* **TASK DIRECTIONS**
Among the lines below, list those containing the string "checksums".

-.-.-

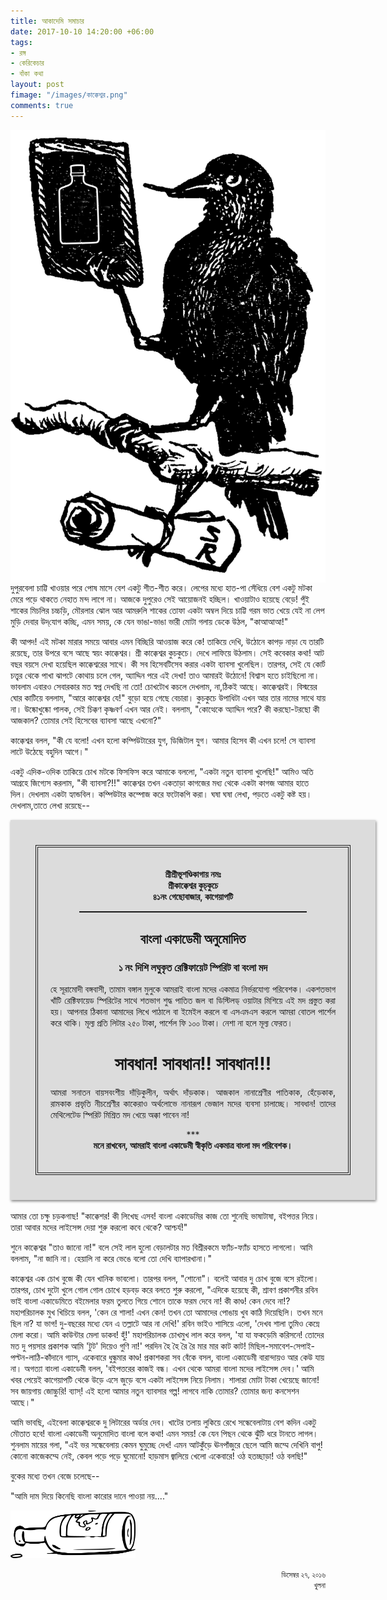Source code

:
 ```yaml
---
title: আকাদেমি সমাচার
date: 2017-10-10 14:20:00 +06:00
tags:
- রঙ্গ
- কেরিকেচার
- বাঁকা কথা
layout: post
fimage: "/images/কাক্কেশ্বর.png"
comments: true
---
```


<a href="/images/কাক্কেশ্বর.png" data-toggle="lightbox" data-title="শ্রী কাক্কেশ্বর কুচকুচে"><img class="thumbnail img-fluid" src="/images/কাক্কেশ্বর.png" style="float:left;" alt="/images/কাক্কেশ্বর.png"></a>দুপুরবেলা চাট্টি খাওয়ার পরে পোষ মাসে বেশ একটু শীত-শীত করে। লেপের মধ্যে হাত-পা সেঁধিয়ে বেশ একটু মটকা মেরে পড়ে থাকতে নেহাত মন্দ লাগে না। আজকে দুপুরেও সেই আয়োজনই হচ্ছিল। খাওয়াটাও হয়েছে বেড়ে! পুঁই শাকের মিচলির চচ্চড়ি, মৌরলার ঝোল আর আমরুলি শাকের তোফা একটা অম্বল দিয়ে চাট্টি গরম ভাত খেয়ে যেই না লেপ মুড়ি দেবার উদ্‌যোগ কচ্ছি, এমন সময়, কে যেন ভাঙা-ভাঙা ভারী মোটা গলায় ডেকে উঠল, "কাআআআ!"

কী আপদ! এই মটকা মারার সময়ে আবার এমন বিচ্ছিরি আওয়াজ করে কে! তাকিয়ে দেখি, উঠোনে কাপড় নাড়া যে তারটি রয়েছে, তার উপরে বসে আছে স্বয়ং কাক্কেশ্বর। শ্রী কাক্কেশ্বর কুচকুচে। দেখে লাফিয়ে উঠলাম। সেই কবেকার কথা! আট বছর বয়সে দেখা হয়েছিল কাক্কেশ্বরের সাথে। কী সব হিসেবটিসেব  করার একটা ব্যাবসা খুলেছিল। তারপর, সেই যে কোর্ট চত্ত্বর থেকে পাখা ঝাপটে কোথায় চলে গেল, অ্যাদ্দিন পরে এই দেখা! তাও আমারই উঠোনে! বিশ্বাস হতে চাইছিলো না। ভাবলাম এবারও সেবারকার মত স্বপ্ন দেখছি না তো! চোখটোখ কচলে দেখলাম, না,ঠিকই আছে। কাক্কেশ্বরই। বিস্ময়ের ঘোর কাটিয়ে বললাম, "আরে কাক্কেশ্বর যে!" বুড়ো হয়ে গেছে বেচারা। কুচকুচে উপাধিটা এখন আর তার নামের সাথে যায় না। উষ্কোখুষ্কো পালক, সেই চিক্কণ কৃষ্ণবর্ণ এখন আর নেই। বললাম, "কোত্থেকে অ্যাদ্দিন পরে? কী করছো-টরছো কী আজকাল? তোমার সেই হিসেবের ব্যাবসা আছে এখনো?"

কাক্কেশ্বর বলল, "কী যে বলো! এখন হলো কম্পিউটারের যুগ, ডিজিটাল যুগ। আমার হিসেব কী এখন চলে! সে ব্যাবসা লাটে উঠেছে বহুদিন আগে।"

একটু এদিক-ওদিক তাকিয়ে চোখ মটকে ফিসফিস করে আমাকে বললো, "একটা নতুন ব্যাবসা খুলেছি!" আমিও অতি আগ্রহে জিগ্যেস করলাম, "কী ব্যাবসা?!!" কাক্কেশ্বর তখন একতাড়া কাগজের মধ্য থেকে একটা কাগজ আমার হাতে দিল। দেখলাম একটা হ্যান্ডবিল। কম্পিউটার কম্পোজ করে ফটোকপি করা। ঘষা ঘষা লেখা, পড়তে একটু কষ্ট হয়। দেখলাম,তাতে লেখা রয়েছে--
<div style="width:100%; padding: 40px; background-color: #dcdcdc; box-shadow: 1px 2px 4px grey;">
    <div style="border: 4px double; padding: 20px">
        <p style="text-align:center; font-weight:600;">শ্রীশ্রীভূশণ্ডিকাগায় নমঃ<br>
          শ্রীকাক্কেশ্বর কুচ্‌কুচে<br>
          ৪১নং গেছোবাজার, কাগেয়াপটি
        </p>
        <div style="border-top:2px solid; width: 80%; margin:auto"></div>
        <p></p>
        <h2 style="text-align:center;">বাংলা একাডেমী অনুমোদিত</h2> 
        <h3 style="text-align:center;">১ নং দিশি লঘুকৃত রেক্টিফায়েট স্পিরিট বা বংলা মদ</h3>
        <p style="text-align:justify;">
          হে সূরামোদী বঙ্গবাসী, তামাম বঙ্গাল মুলুকে আমরাই বাংলা মদের একমাত্র নির্ভরযোগ্য পরিবেশক। একশতভাগ খাঁটি রেক্টিফায়েড স্পিরিটের সাথে শতভাগ শুদ্ধ পাতিত জল বা ডিস্টিলড্ ওয়াটার মিশিয়ে এই মদ প্রস্তুত করা হয়। আপনার ঠিকানা আমাদের লিখে পাঠালে বা ইমেইল করলে বা এসএমএস করলে আমরা বোতল পার্শেল করে থাকি। মূল্য প্রতি লিটার ২৫০ টাকা, পার্শেল ফি ১০০ টাকা। নেশা না হলে মূল্য ফেরত।
        </p>
        <h1 style="text-align:center;"><strong>সাবধান! সাবধান!! সাবধান!!!</strong></h1>
        <p style="text-align:justify;">আমরা সনাতন বায়সবংশীয় দাঁড়িকুলীন, অর্থাৎ দাঁড়কাক। আজকাল নানাশ্রেণীর পাতিকাক, হেঁড়েকাক, রামকাক প্রভৃতি নীচশ্রেণীর কাকেরাও অর্থলোভে নানারূপ ভেজাল মদের ব্যবসা চালাচ্ছে। সাবধান! তাদের মেথিলেটেড স্পিরিট মিশ্রিত মদ খেয়ে অক্কা পাবেন না!</p>
        <p style="text-align:center;">***<br><strong>মনে রাখবেন, আমরাই বাংলা একাডেমী স্বীকৃতি একমাত্র বাংলা মদ পরিবেশক।</strong></p>
    </div>
</div>

<br>
আমার তো চক্ষু চড়কগাছ! "কাক্কেশর! কী লিখেছ এসব! বাংলা একাডেমির কাজ তো শুনেছি ভাষাটাষা, বইপত্তর নিয়ে। তারা আবার মদের লাইসেন্স দেয়া শুরু করলো কবে থেকে? আশ্চর্য!"

শুনে কাক্কেশ্বর "তাও জানো না!" বলে সেই লাল হুলো বেড়ালটার মত বিশ্রীরকমে ফ্যাঁচ-ফ্যাঁচ হাসতে লাগলো। আমি বললাম, "না জানি না। হেয়ালি না করে ভেঙে বলো তো দেখি ব্যাপারখানা।"

কাক্কেশ্বর এক চোখ বুজে কী যেন খানিক ভাবলো। তারপর বলল, "শোনো"। বলেই আবার দু চোখ বুজে বসে রইলো। তারপর, চোখ দুটো খুলে গোল গোল চোখে হড়বড় করে বলতে শুরু করলো, "এদিকে হয়েছে কী, শ্রাবণ প্রকাশনীর রবিন ভাই বাংলা একাডেমিতে বইমেলার ফরম তুলতে গিয়ে শোনে তাকে ফরম দেবে না! কী কাণ্ড! কেন দেবে না!? মহাপরিচালক মুখ খিচিয়ে বলল, 'কেন রে শালা! এখন কেন! তখন তো আমাদের পোঙায় খুব কাঠি দিয়েছিলি। তখন মনে ছিল না? যা ভাগ! দু-বছরের মধ্যে যেন এ তল্লাটে আর না দেখি!' রবিন ভাইও শাসিয়ে এলো, 'দেখব শালা তুমিও কেম্নে মেলা করো। আমি কাউন্টার মেলা ডাকব! হুঁ!' মহাপরিচালক চোখমুখ লাল করে বলল, 'যা যা ফকড়েমি করিসনে! তোদের মত দু পয়সার প্রকাশক আমি 'টুট' দিয়েও গুণি না!' পরদিন হৈ হৈ রৈ রৈ মার মার কাট কাট! মিছিল-সমাবেশ-সেপাই-পল্টন-লাঠি-কাঁদানে গ্যাস, একেবারে ধুন্ধুমার কাণ্ড! প্রকাশকরা সব বেঁকে বসল, বাংলা একাডেমী বারান্দায়ও আর কেউ যায় না। অগত্যা বাংলা একাডেমী বলল, 'বইপত্তরের কাজই বন্ধ। এখন থেকে আমরা বাংলা মদের লাইসেন্স দেব।' আমি খবর পেয়েই কাগেয়াপটি থেকে উড়ে এসে জুড়ে বসে একটা লাইসেন্স নিয়ে নিলাম। শালারা মোটা টাকা খেয়েছে জানো! সব জায়গায় জোচ্চুরি! ব্যাস্! এই হলো আমার নতুন ব্যাবসার গল্প! লাগবে নাকি তোমার? তোমার জন্য কনসেশন আছে।"

আমি ভাবছি, এইবেলা কাক্কেশ্বরকে দু লিটারের অর্ডার দেব। খাটের তলায় লুকিয়ে রেখে সন্ধেবেলাটায় বেশ কদিন একটু মৌতাত হবে! বাংলা একাডেমী অনুমোদিত বাংলা বলে কথা! এমন সময়! কে যেন পিছন থেকে ঝুঁটি ধরে টানতে লাগল। শুনলাম মায়ের গলা, "এই ভর সন্ধেবেলায় কেমন ঘুমুচ্ছে দেখ! এমন আটকুঁড়ে ঊনপাঁজুরে ছেলে আমি জম্মে দেখিনি বাপু! কোনো কাজেকম্মে নেই, কেবল পড়ে পড়ে ঘুমোনো! হাড়মাস জ্বালিয়ে খেলো একেবারে! ওঠ হতচ্ছাড়া! ওঠ বলছি!"

বুকের মধ্যে তখন বেজে চলেছে--

"আমি দাম দিয়ে কিনেছি বাংলা
কারোর দানে পাওয়া নয়...."


<img src="/images/bottle2.png" style="border-radius: 0 !important; width: 200px; text-align: center">



<p style="text-align:right"><small>ডিসেম্বর ২৭, ২০১৬<br>
খুলনা</small></p>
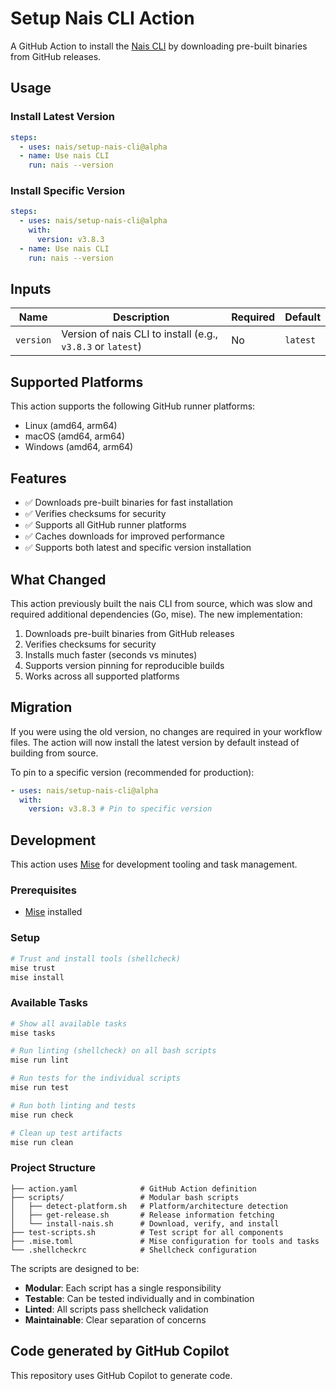 # Setup Nais CLI Action

A GitHub Action to install the [Nais CLI](https://github.com/nais/cli) by downloading pre-built binaries from GitHub releases.

## Usage

### Install Latest Version

```yaml
steps:
  - uses: nais/setup-nais-cli@alpha
  - name: Use nais CLI
    run: nais --version
```

### Install Specific Version

```yaml
steps:
  - uses: nais/setup-nais-cli@alpha
    with:
      version: v3.8.3
  - name: Use nais CLI
    run: nais --version
```

## Inputs

| Name      | Description                                                 | Required | Default  |
| --------- | ----------------------------------------------------------- | -------- | -------- |
| `version` | Version of nais CLI to install (e.g., `v3.8.3` or `latest`) | No       | `latest` |

## Supported Platforms

This action supports the following GitHub runner platforms:

- Linux (amd64, arm64)
- macOS (amd64, arm64)
- Windows (amd64, arm64)

## Features

- ✅ Downloads pre-built binaries for fast installation
- ✅ Verifies checksums for security
- ✅ Supports all GitHub runner platforms
- ✅ Caches downloads for improved performance
- ✅ Supports both latest and specific version installation

## What Changed

This action previously built the nais CLI from source, which was slow and required additional dependencies (Go, mise). The new implementation:

1. Downloads pre-built binaries from GitHub releases
2. Verifies checksums for security
3. Installs much faster (seconds vs minutes)
4. Supports version pinning for reproducible builds
5. Works across all supported platforms

## Migration

If you were using the old version, no changes are required in your workflow files. The action will now install the latest version by default instead of building from source.

To pin to a specific version (recommended for production):

```yaml
- uses: nais/setup-nais-cli@alpha
  with:
    version: v3.8.3 # Pin to specific version
```

## Development

This action uses [Mise](https://mise.jdx.dev/) for development tooling and task management.

### Prerequisites

- [Mise](https://mise.jdx.dev/getting-started.html) installed

### Setup

```bash
# Trust and install tools (shellcheck)
mise trust
mise install
```

### Available Tasks

```bash
# Show all available tasks
mise tasks

# Run linting (shellcheck) on all bash scripts
mise run lint

# Run tests for the individual scripts
mise run test

# Run both linting and tests
mise run check

# Clean up test artifacts
mise run clean
```

### Project Structure

```
├── action.yaml              # GitHub Action definition
├── scripts/                 # Modular bash scripts
│   ├── detect-platform.sh   # Platform/architecture detection
│   ├── get-release.sh       # Release information fetching
│   └── install-nais.sh      # Download, verify, and install
├── test-scripts.sh          # Test script for all components
├── .mise.toml               # Mise configuration for tools and tasks
└── .shellcheckrc            # Shellcheck configuration
```

The scripts are designed to be:

- **Modular**: Each script has a single responsibility
- **Testable**: Can be tested individually and in combination
- **Linted**: All scripts pass shellcheck validation
- **Maintainable**: Clear separation of concerns

## Code generated by GitHub Copilot

This repository uses GitHub Copilot to generate code.
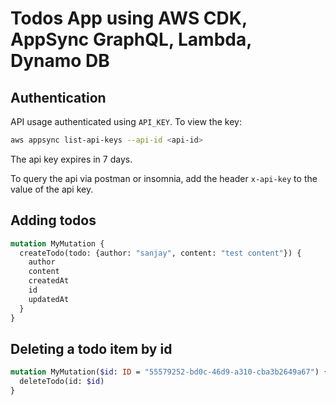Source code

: # Todos App using AWS CDK, AppSync GraphQL, Lambda, Dynamo DB

## Authentication

API usage authenticated using `API_KEY`. To view the key:

```sh
aws appsync list-api-keys --api-id <api-id>
```

The api key expires in 7 days. 

To query the api via postman or insomnia, add the header `x-api-key` to the value of the api key. 

## Adding todos

```graphql
mutation MyMutation {
  createTodo(todo: {author: "sanjay", content: "test content"}) {
    author
    content
    createdAt
    id
    updatedAt
  }
}
```

## Deleting a todo item by id

```graphql
mutation MyMutation($id: ID = "55579252-bd0c-46d9-a310-cba3b2649a67") {
  deleteTodo(id: $id)
}
```
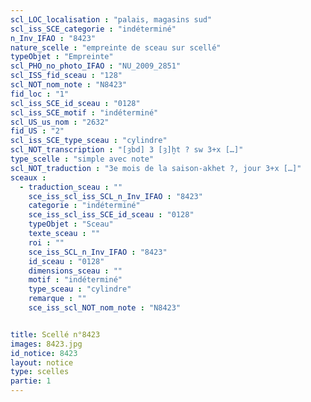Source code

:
 ```yaml
---
scl_LOC_localisation : "palais, magasins sud"
scl_iss_SCE_categorie : "indéterminé"
n_Inv_IFAO : "8423"
nature_scelle : "empreinte de sceau sur scellé"
typeObjet : "Empreinte"
scl_PHO_no_photo_IFAO : "NU_2009_2851"
scl_ISS_fid_sceau : "128"
scl_NOT_nom_note : "N8423"
fid_loc : "1"
scl_iss_SCE_id_sceau : "0128"
scl_iss_SCE_motif : "indéterminé"
scl_US_us_nom : "2632"
fid_US : "2"
scl_iss_SCE_type_sceau : "cylindre"
scl_NOT_transcription : "[ȝbd] 3 [ȝ]ḫt ? sw 3+x […]"
type_scelle : "simple avec note"
scl_NOT_traduction : "3e mois de la saison-akhet ?, jour 3+x […]"
sceaux :
  - traduction_sceau : ""
    sce_iss_scl_iss_SCL_n_Inv_IFAO : "8423"
    categorie : "indéterminé"
    sce_iss_scl_iss_SCE_id_sceau : "0128"
    typeObjet : "Sceau"
    texte_sceau : ""
    roi : ""
    sce_iss_SCL_n_Inv_IFAO : "8423"
    id_sceau : "0128"
    dimensions_sceau : ""
    motif : "indéterminé"
    type_sceau : "cylindre"
    remarque : ""
    sce_iss_scl_NOT_nom_note : "N8423"


title: Scellé n°8423
images: 8423.jpg
id_notice: 8423
layout: notice
type: scelles
partie: 1
---
```


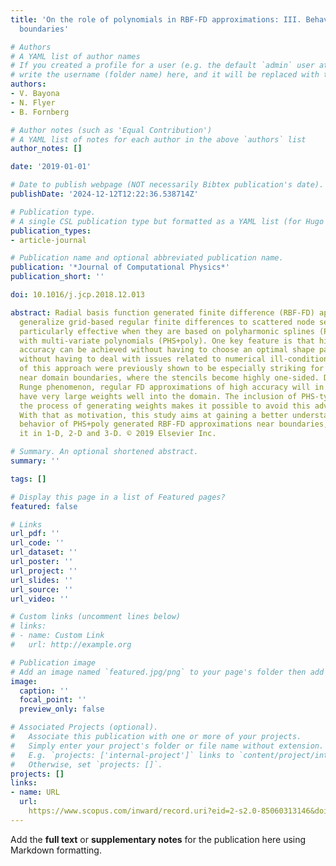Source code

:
 ```yaml
---
title: 'On the role of polynomials in RBF-FD approximations: III. Behavior near domain
  boundaries'

# Authors
# A YAML list of author names
# If you created a profile for a user (e.g. the default `admin` user at `content/authors/admin/`), 
# write the username (folder name) here, and it will be replaced with their full name and linked to their profile.
authors:
- V. Bayona
- N. Flyer
- B. Fornberg

# Author notes (such as 'Equal Contribution')
# A YAML list of notes for each author in the above `authors` list
author_notes: []

date: '2019-01-01'

# Date to publish webpage (NOT necessarily Bibtex publication's date).
publishDate: '2024-12-12T12:22:36.538714Z'

# Publication type.
# A single CSL publication type but formatted as a YAML list (for Hugo requirements).
publication_types:
- article-journal

# Publication name and optional abbreviated publication name.
publication: '*Journal of Computational Physics*'
publication_short: ''

doi: 10.1016/j.jcp.2018.12.013

abstract: Radial basis function generated finite difference (RBF-FD) approximations
  generalize grid-based regular finite differences to scattered node sets. These become
  particularly effective when they are based on polyharmonic splines (PHS) augmented
  with multi-variate polynomials (PHS+poly). One key feature is that high orders of
  accuracy can be achieved without having to choose an optimal shape parameter and
  without having to deal with issues related to numerical ill-conditioning. The strengths
  of this approach were previously shown to be especially striking for approximations
  near domain boundaries, where the stencils become highly one-sided. Due to the polynomial
  Runge phenomenon, regular FD approximations of high accuracy will in such cases
  have very large weights well into the domain. The inclusion of PHS-type RBFs in
  the process of generating weights makes it possible to avoid this adverse effect.
  With that as motivation, this study aims at gaining a better understanding of the
  behavior of PHS+poly generated RBF-FD approximations near boundaries, illustrating
  it in 1-D, 2-D and 3-D. © 2019 Elsevier Inc.

# Summary. An optional shortened abstract.
summary: ''

tags: []

# Display this page in a list of Featured pages?
featured: false

# Links
url_pdf: ''
url_code: ''
url_dataset: ''
url_poster: ''
url_project: ''
url_slides: ''
url_source: ''
url_video: ''

# Custom links (uncomment lines below)
# links:
# - name: Custom Link
#   url: http://example.org

# Publication image
# Add an image named `featured.jpg/png` to your page's folder then add a caption below.
image:
  caption: ''
  focal_point: ''
  preview_only: false

# Associated Projects (optional).
#   Associate this publication with one or more of your projects.
#   Simply enter your project's folder or file name without extension.
#   E.g. `projects: ['internal-project']` links to `content/project/internal-project/index.md`.
#   Otherwise, set `projects: []`.
projects: []
links:
- name: URL
  url: 
    https://www.scopus.com/inward/record.uri?eid=2-s2.0-85060313146&doi=10.1016%2fj.jcp.2018.12.013&partnerID=40&md5=5ae8de23539f02180970290540b1b4eb
---
```


Add the **full text** or **supplementary notes** for the publication here using Markdown formatting.
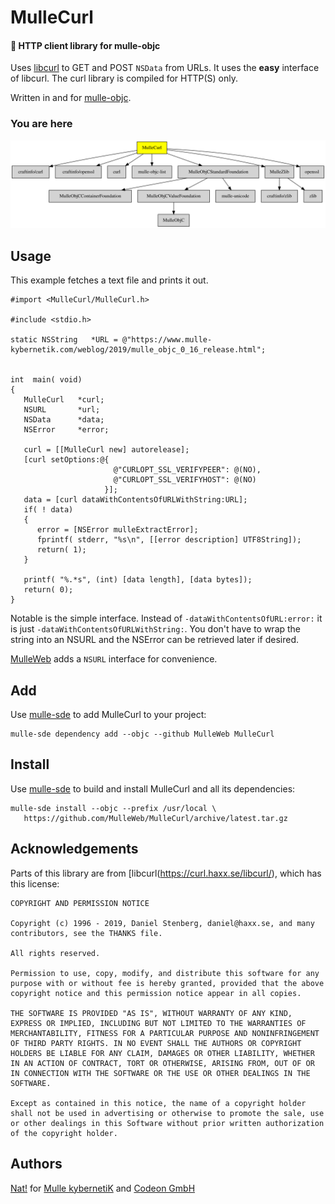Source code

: # MulleCurl

#### 🥌 HTTP client library for mulle-objc

Uses [libcurl](https://curl.haxx.se) to GET and POST `NSData` from URLs.
It uses the **easy**  interface of libcurl. The curl library is compiled
for HTTP(S) only.

Written in and for [mulle-objc](//mulle-objc.github.io).


### You are here

![Overview](overview.dot.svg)


## Usage


This example fetches a text file and prints it out.

```
#import <MulleCurl/MulleCurl.h>

#include <stdio.h>

static NSString   *URL = @"https://www.mulle-kybernetik.com/weblog/2019/mulle_objc_0_16_release.html";


int  main( void)
{
   MulleCurl   *curl;
   NSURL       *url;
   NSData      *data;
   NSError     *error;

   curl = [[MulleCurl new] autorelease];
   [curl setOptions:@{
                       @"CURLOPT_SSL_VERIFYPEER": @(NO),
                       @"CURLOPT_SSL_VERIFYHOST": @(NO)
                     }];
   data = [curl dataWithContentsOfURLWithString:URL];
   if( ! data)
   {
      error = [NSError mulleExtractError];
      fprintf( stderr, "%s\n", [[error description] UTF8String]);
      return( 1);
   }

   printf( "%.*s", (int) [data length], [data bytes]);
   return( 0);
}
```

Notable is the simple interface. Instead of `-dataWithContentsOfURL:error:` it
is just `-dataWithContentsOfURLWithString:`. You don't have to wrap the string
into an NSURL and the NSError can be retrieved later if desired.

[MulleWeb](/MulleWeb/MulleWeb) adds a `NSURL` interface for convenience.


## Add

Use [mulle-sde](//github.com/mulle-sde) to add MulleCurl to your project:

```
mulle-sde dependency add --objc --github MulleWeb MulleCurl
```

## Install

Use [mulle-sde](//github.com/mulle-sde) to build and install MulleCurl and
all its dependencies:

```
mulle-sde install --objc --prefix /usr/local \
   https://github.com/MulleWeb/MulleCurl/archive/latest.tar.gz
```


## Acknowledgements

Parts of this library are from [libcurl(https://curl.haxx.se/libcurl/), which has this license:

```
COPYRIGHT AND PERMISSION NOTICE

Copyright (c) 1996 - 2019, Daniel Stenberg, daniel@haxx.se, and many contributors, see the THANKS file.

All rights reserved.

Permission to use, copy, modify, and distribute this software for any purpose with or without fee is hereby granted, provided that the above copyright notice and this permission notice appear in all copies.

THE SOFTWARE IS PROVIDED "AS IS", WITHOUT WARRANTY OF ANY KIND, EXPRESS OR IMPLIED, INCLUDING BUT NOT LIMITED TO THE WARRANTIES OF MERCHANTABILITY, FITNESS FOR A PARTICULAR PURPOSE AND NONINFRINGEMENT OF THIRD PARTY RIGHTS. IN NO EVENT SHALL THE AUTHORS OR COPYRIGHT HOLDERS BE LIABLE FOR ANY CLAIM, DAMAGES OR OTHER LIABILITY, WHETHER IN AN ACTION OF CONTRACT, TORT OR OTHERWISE, ARISING FROM, OUT OF OR IN CONNECTION WITH THE SOFTWARE OR THE USE OR OTHER DEALINGS IN THE SOFTWARE.

Except as contained in this notice, the name of a copyright holder shall not be used in advertising or otherwise to promote the sale, use or other dealings in this Software without prior written authorization of the copyright holder.
```

## Authors

[Nat!](//www.mulle-kybernetik.com/weblog) for
[Mulle kybernetiK](//www.mulle-kybernetik.com) and
[Codeon GmbH](//www.codeon.de)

-.-.-

* **TASK ANSWER**
- ✅ Verifies checksums for security
2. Verifies checksums for security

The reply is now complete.